Evlilikler neden uzun süreli olmaktan çıktı, yuvalar neden dağılıyor? İnsanlar birbirine niçin tahammül edemiyor ? Bütün bunların enine boyuna incelenip ele alınması gerekiyor. En sağlam kalemiz olan ailenin dağılması demek devletin temellerin zayıf olması demektir. Bu geleceğimiz için büyük bir tehlikedir.
Aile içi geçimsizlik, baskı, dayak ve cinayetler devam ederken yuvalar dağılıyor, çocuklar perişan oluyor ve toplum da huzursuz hale geliyor. Aile içi işkence ve cinayetler insanımızı etkilemeye ve huzursuz etmeye başladı. Bütün bunlara bir çözüm yolu bulunmalı deriz. Çözüm nedir, nasıl olacaktır, bunun da enine boyuna ele alınıp değerlendirilmesi gerekiyor.
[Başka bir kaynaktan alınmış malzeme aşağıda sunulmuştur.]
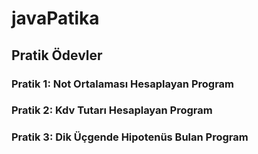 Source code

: # javaPatika
## Pratik Ödevler
### Pratik 1: Not Ortalaması Hesaplayan Program
### Pratik 2: Kdv Tutarı Hesaplayan Program
### Pratik 3: Dik Üçgende Hipotenüs Bulan Program
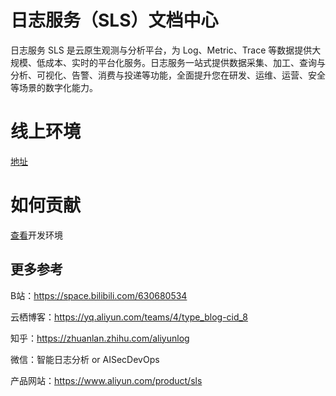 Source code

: # 日志服务（SLS）文档中心
日志服务 SLS 是云原生观测与分析平台，为 Log、Metric、Trace 等数据提供大规模、低成本、实时的平台化服务。日志服务一站式提供数据采集、加工、查询与分析、可视化、告警、消费与投递等功能，全面提升您在研发、运维、运营、安全等场景的数字化能力。

# 线上环境
[地址](https://sls.aliyun.com/doc.html)

# 如何贡献
[查看](https://github.com/aliyun-sls/sls-doc/blob/main/src/dev/env.md)开发环境

## 更多参考
B站：https://space.bilibili.com/630680534

云栖博客：https://yq.aliyun.com/teams/4/type_blog-cid_8

知乎：https://zhuanlan.zhihu.com/aliyunlog

微信：智能日志分析 or AISecDevOps

产品网站：https://www.aliyun.com/product/sls
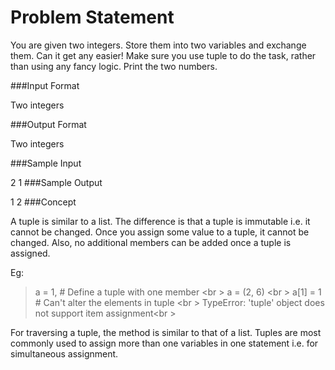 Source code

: Problem Statement
==================

You are given two integers. Store them into two variables and exchange them. Can it get any easier! Make sure you use tuple to do the task, rather than using any fancy logic. Print the two numbers.

###Input Format

Two integers

###Output Format

Two integers

###Sample Input

2
1
###Sample Output

1
2
###Concept

A tuple is similar to a list. The difference is that a tuple is immutable i.e. it cannot be changed. Once you assign some value to a tuple, it cannot be changed. Also, no additional members can be added once a tuple is assigned.

Eg: 
> a = 1, # Define a tuple with one member  <br \>
> a = (2, 6) <br \>
> a[1] = 1 # Can't alter the elements in tuple <br \>
TypeError: 'tuple' object does not support item assignment<br \>

For traversing a tuple, the method is similar to that of a list. Tuples are most commonly used to assign more than one variables in one statement i.e. for simultaneous assignment.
Bir baba, bir eğitimci, bir yazar ve bir aile reisi olarak şahsi görüşlerimizi ifade etmek istersek; Şunları dile getirebiliriz:
Eğitim şart diyoruz ya aile eğitimi de şart, evlilik öncesi eğitim, hayat bilgisi dersi gibi...Hem erkek için hem de kadın için eğitim gerekli. Buna İslami ve dini eğitimi de eklemeniz gerekiyor. Çünkü evlilik manevi bir bağdır ve eşler birbirine Allah’ın emanetidir. Böyle bir eğitimde biz kendimize özel milli ve manevi eğitimden bahsediliriz. Kokuşmuş, yozlaşmış BATI (Avrupa ve dış kaynaklı) eğitim bizim bünyemize adapte edilemez!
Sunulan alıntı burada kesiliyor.